The curious of case of Alice Cooper’s managers’ waistcoat

As I said in my last post, standing outside hotels smoking can lead to some interesting encounters and those at the Relax Inn beside Tripp’s Harley-Davidson was no exception. The guy staying two doors down from Ed and I had also come out for a smoke, and the conversation was sparkled up by a comment about my tattoos. After a brief discussion over wether I wanted any marijuana, which I didn’t – I told him I couldn’t risk it as I might be thrown out of the US before the end of my trip – we got onto other topics.

I’m also interested to hear other peoples stories, especially when travelling, so I asked him about himself. He’d moved into the hotel 3 weeks ago, and was currently living there full-time as he was going through a bitter divorce. I certainly felt for him there. His soon-to-be ex-wife sounded even more of a nightmare than my ex-wife, if that’s possible. He’d been a fencer for the last 35 years, but his real passion was music. He’d played bass in a band which had opened for Motley Crue some years back, and had played the local scene for years. That is until his drummer was shot by his brother over a pretty argument, and the guitarist crashed his car into a store without his seat belt on and went right through the windscreen. His brother had run with the wrong crowd for a long time, and had a big macho ego. He’d been in and out of prison his whole life. That is until he was stabbed to death in prison for crossing the wrong gang.

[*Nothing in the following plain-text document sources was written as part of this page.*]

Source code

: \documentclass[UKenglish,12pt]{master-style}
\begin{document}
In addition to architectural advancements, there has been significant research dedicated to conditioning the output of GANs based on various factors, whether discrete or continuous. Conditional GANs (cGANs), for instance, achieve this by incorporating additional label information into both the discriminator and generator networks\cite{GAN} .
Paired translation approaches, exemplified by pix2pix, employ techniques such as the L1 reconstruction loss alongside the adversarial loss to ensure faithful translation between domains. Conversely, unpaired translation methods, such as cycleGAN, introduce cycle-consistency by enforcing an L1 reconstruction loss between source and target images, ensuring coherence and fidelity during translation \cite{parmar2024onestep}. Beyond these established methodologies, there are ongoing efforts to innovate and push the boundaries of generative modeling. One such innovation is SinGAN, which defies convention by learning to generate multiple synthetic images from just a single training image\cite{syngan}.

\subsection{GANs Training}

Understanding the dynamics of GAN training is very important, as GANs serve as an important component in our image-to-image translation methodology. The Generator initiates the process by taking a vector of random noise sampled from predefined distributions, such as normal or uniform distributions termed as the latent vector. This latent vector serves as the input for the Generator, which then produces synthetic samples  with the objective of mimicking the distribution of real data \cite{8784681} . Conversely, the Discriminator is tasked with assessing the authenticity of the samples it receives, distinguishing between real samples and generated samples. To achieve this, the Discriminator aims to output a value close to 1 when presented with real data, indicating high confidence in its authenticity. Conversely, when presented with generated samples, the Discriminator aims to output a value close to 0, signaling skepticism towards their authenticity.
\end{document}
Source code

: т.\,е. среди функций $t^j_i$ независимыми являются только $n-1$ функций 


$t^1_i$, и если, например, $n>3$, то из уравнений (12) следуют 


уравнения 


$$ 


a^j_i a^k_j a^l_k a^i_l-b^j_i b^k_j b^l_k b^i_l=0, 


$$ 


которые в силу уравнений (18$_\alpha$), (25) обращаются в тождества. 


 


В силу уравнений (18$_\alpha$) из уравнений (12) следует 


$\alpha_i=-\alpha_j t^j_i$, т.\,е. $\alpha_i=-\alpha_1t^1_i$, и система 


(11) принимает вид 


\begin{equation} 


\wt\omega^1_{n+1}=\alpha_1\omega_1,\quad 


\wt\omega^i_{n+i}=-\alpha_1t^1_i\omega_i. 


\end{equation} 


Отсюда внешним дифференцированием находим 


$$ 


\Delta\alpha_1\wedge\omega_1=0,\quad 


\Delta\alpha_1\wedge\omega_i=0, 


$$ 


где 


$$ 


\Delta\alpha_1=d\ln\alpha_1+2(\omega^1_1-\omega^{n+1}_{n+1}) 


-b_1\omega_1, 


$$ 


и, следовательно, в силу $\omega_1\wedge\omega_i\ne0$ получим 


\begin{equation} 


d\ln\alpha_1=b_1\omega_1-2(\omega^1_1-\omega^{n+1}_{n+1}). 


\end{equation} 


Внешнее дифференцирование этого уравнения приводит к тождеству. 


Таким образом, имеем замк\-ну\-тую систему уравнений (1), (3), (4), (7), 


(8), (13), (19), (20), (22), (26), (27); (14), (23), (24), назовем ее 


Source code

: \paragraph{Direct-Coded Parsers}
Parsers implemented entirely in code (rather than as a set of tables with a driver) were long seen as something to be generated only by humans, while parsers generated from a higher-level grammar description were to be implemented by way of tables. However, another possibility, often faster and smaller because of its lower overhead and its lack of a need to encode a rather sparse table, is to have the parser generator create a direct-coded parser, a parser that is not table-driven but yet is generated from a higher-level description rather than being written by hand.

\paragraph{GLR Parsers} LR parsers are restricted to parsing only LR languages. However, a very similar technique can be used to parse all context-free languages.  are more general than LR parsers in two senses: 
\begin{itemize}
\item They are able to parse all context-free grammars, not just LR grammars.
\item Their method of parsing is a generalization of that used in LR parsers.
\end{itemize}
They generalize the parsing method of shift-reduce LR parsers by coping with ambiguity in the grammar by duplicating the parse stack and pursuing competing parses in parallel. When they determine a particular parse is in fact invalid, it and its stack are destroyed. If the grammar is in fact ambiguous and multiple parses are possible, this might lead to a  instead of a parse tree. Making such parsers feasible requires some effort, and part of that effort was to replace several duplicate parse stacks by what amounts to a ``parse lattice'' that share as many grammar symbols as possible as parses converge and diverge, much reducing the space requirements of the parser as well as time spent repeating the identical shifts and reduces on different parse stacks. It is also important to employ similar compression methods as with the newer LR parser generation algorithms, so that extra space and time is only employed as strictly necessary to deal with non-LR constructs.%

He told me another curious tale related to his brother. Apparently, Alice Cooper had played Amarillo in the 1970s, and his brother had chanced his luck by visiting the band’s hotel with a view to thieving. He got lucky because he found a hotel room unlocked, and made off with a waistcoat and a briefcase containing the keys to the bands instrument cases.

His brother had brought these home, and my smoking buddy had tried to convince him to take them back. He said being a musician, he knew how valuable the keys to the instrument cases were. His brother let him take the keys back, but wouldn’t part with the waistcoat. He took them back saying he had found them in the trash, and with some suspicion the keys went back, but not before Shep Gordon, Cooper’s manager, had asked if he had found a waistcoat with them. Apparently the waistcoat had been made by Gordon’s girlfriend at the time and had great sentimental value, even more so after she died of cancer a few years later.

Well my smoking buddy said he held onto this waistcoat for the better part of 30 years, and had always had the intention of returning it to its rightful owner, but couldn’t do this with his brother alive. With the death of this brother, he managed to track Gordon down, and called him asking if he remembered the incident from 30 odd years before. He did. And he remembered the waistcoat. My smoking buddy had mailed the waistcoat back to him after 30 years just a few weeks before. He said he hadn’t heard from him since and was thinking to contact him again. I got the impression he was hoping for a reward.

Now I have no idea what the veracity of those stories are, but I thought they were interesting.